The core consumer price index (CPI), which excludes food and fuel, is seen rising 0.3% from a month earlier after 0.4% advances throughout the first quarter.

The Bureau of Labour Statistics will issue its CPI report on Wednesday.

Compared with April 2023, the core CPI is projected to rise 3.6%. While that annual increase would be the smallest in three years, it’s still running too fast to placate Federal Reserve (Fed) policymakers, who want evidence inflation is slowing consistently as they debate the timing of interest-rate cuts.

The overall CPI probably climbed 0.4% for a third straight month as petrol prices reached a six-month high.

While core goods prices have largely been retreating, underlying services costs remain elevated and explain why inflation proved stubborn in the first quarter.

Part of the difficulty the Fed has had in bringing inflation down toward its 2% goal rests with the resilient American consumer. Retail sales in February and March advanced solidly, although economists’ projections for April suggest households took a breather. Those figures are also due on Wednesday.

Tomorrow, economists will parse the government’s report on producer prices to assess the impact of categories such as healthcare and portfolio management that feed into the Fed’s preferred inflation gauge – the personal consumption expenditures price index.

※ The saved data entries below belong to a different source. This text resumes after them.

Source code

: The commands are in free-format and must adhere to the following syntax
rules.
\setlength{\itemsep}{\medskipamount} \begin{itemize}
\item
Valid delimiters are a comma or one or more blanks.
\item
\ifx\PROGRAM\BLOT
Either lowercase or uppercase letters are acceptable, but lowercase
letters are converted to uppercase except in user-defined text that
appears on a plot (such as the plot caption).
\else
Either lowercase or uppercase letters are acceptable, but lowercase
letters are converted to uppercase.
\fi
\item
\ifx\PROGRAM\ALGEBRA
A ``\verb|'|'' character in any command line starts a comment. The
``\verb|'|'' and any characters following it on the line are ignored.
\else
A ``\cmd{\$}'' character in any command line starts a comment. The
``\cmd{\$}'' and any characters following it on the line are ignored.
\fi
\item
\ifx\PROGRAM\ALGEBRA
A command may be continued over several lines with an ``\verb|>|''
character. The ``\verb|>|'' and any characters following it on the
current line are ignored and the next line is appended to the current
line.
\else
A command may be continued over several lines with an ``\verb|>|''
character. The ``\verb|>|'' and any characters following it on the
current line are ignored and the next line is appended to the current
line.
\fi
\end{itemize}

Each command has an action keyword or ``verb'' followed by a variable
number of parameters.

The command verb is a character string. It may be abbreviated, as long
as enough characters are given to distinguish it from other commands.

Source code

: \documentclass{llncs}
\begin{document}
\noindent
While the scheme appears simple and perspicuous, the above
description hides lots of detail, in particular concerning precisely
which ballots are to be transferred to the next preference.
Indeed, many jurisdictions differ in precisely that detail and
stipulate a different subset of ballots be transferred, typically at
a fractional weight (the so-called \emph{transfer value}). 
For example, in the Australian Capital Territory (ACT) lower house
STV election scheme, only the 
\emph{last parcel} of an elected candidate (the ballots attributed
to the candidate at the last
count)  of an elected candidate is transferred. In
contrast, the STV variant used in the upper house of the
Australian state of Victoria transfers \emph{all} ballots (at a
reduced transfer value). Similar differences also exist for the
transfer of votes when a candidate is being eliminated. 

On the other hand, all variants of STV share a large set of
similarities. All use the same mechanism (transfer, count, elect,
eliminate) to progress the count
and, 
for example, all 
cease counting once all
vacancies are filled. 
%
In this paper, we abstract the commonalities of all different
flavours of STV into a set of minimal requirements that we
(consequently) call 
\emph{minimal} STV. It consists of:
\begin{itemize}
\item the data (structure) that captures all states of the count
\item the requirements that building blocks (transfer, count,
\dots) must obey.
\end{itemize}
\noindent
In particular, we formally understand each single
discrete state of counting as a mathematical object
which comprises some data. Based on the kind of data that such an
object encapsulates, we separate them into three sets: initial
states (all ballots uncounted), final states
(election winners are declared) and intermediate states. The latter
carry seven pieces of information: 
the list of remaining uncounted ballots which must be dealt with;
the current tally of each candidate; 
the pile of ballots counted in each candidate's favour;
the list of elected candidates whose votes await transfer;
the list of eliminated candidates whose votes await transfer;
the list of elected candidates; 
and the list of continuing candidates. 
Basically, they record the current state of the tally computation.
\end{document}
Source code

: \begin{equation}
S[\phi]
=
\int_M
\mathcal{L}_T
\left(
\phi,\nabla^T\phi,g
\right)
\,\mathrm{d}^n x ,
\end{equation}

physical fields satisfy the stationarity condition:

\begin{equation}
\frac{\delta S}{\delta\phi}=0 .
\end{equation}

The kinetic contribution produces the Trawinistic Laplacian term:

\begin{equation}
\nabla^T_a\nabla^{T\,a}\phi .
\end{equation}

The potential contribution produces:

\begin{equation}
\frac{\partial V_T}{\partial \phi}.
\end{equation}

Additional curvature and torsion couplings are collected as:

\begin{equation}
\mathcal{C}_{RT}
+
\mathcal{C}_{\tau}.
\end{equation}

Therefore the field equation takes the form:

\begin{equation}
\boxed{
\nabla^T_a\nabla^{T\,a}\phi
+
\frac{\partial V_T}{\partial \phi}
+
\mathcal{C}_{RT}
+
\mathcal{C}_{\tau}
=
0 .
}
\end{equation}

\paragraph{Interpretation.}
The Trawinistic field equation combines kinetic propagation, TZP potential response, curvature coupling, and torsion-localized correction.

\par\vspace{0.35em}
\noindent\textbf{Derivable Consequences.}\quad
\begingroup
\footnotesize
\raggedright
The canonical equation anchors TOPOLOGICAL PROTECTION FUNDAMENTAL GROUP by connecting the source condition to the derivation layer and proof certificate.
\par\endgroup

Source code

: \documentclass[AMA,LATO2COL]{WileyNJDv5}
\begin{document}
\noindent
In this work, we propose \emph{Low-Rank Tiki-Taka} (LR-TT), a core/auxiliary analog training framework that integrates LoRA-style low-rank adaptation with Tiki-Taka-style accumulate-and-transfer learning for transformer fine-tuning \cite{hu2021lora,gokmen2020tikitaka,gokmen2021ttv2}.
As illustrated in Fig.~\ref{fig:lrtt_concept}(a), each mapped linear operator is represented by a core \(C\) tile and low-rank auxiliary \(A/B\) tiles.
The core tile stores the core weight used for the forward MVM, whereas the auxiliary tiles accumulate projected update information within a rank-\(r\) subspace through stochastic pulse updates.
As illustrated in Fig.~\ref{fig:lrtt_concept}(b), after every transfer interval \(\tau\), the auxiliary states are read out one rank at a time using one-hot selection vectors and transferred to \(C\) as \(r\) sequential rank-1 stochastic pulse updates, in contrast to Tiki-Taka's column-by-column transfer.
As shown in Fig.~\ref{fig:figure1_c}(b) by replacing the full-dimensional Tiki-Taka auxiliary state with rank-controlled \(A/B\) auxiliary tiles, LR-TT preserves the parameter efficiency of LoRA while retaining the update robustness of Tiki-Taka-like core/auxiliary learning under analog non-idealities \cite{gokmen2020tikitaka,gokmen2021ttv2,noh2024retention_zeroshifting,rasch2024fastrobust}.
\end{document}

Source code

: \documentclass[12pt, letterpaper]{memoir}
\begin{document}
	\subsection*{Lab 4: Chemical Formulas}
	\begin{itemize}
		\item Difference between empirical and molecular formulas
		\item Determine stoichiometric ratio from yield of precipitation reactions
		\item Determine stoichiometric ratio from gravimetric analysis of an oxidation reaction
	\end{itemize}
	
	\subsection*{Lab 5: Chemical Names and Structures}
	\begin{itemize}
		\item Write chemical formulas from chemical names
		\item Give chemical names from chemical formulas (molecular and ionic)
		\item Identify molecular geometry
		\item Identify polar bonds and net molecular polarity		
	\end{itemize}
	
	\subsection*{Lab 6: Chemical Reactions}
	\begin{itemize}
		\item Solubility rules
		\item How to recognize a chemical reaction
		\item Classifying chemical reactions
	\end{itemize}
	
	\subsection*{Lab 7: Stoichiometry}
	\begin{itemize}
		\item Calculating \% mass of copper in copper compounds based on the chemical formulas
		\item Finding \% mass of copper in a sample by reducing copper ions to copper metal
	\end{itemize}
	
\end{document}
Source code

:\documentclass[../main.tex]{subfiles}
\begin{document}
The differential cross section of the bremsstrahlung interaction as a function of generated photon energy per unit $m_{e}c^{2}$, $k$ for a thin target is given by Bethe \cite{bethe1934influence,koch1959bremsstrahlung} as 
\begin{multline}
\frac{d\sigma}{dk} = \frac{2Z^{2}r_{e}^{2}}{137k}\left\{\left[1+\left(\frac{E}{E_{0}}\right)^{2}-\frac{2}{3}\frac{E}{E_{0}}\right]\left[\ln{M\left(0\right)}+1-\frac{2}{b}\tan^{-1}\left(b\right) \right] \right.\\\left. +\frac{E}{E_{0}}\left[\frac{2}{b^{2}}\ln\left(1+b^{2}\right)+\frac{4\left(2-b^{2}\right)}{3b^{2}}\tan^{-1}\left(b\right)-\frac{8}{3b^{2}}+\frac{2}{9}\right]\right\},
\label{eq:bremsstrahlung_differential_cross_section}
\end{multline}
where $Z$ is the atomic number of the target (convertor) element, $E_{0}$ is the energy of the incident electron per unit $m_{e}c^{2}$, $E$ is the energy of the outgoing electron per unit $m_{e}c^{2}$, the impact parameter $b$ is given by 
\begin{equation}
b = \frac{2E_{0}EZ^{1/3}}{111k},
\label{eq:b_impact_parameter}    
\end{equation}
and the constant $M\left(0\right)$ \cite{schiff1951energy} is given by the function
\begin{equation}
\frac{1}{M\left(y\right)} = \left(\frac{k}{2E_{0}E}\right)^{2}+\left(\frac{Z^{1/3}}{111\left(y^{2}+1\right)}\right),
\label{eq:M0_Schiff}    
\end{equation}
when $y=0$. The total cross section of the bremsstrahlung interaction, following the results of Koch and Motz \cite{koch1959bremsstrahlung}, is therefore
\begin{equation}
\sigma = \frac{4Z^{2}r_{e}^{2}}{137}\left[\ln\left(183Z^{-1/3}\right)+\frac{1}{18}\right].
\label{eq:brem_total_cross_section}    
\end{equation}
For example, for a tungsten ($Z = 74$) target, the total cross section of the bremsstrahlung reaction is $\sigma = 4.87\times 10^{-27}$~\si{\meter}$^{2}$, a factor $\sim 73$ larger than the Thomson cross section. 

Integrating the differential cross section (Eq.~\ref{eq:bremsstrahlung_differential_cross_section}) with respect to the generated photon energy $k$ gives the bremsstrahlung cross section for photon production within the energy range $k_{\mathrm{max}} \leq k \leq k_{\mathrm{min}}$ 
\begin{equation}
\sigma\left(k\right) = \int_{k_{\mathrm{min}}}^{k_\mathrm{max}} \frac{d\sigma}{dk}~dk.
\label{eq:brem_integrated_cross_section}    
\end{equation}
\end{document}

Other reports in the coming week include housing starts and industrial production for April.

Fed chairman Jerome Powell is scheduled to speak tomorrow at a foreign bankers event in Amsterdam. Regional Fed presidents Loretta Mester of Cleveland and Raphael Bostic of Atlanta – who both vote on policy this year – are also slated to speak.

Turning north, Canadian data on existing home sales for April will reveal whether the spring market is heating up as buyers anticipate rate cuts. Housing starts, manufacturing and wholesale data will also be released.

Elsewhere, numbers on the strength of the Chinese and Japanese economies, wage data in the United Kingdom and the latest European Union forecasts will keep investors busy in coming days.

Asia

China publishes a slew of data this coming Friday that’s expected to show the second quarter got off to a solid start, with growth in industrial output, retail sales and fixed asset investment accelerating year on year.

But the housing slump will continue to pose risks, with property investment seen falling more than 9%.

Japan’s economy is estimated to have contracted in the first quarter on falling private consumption and business investment, as well as the first negative contribution from net exports in a year.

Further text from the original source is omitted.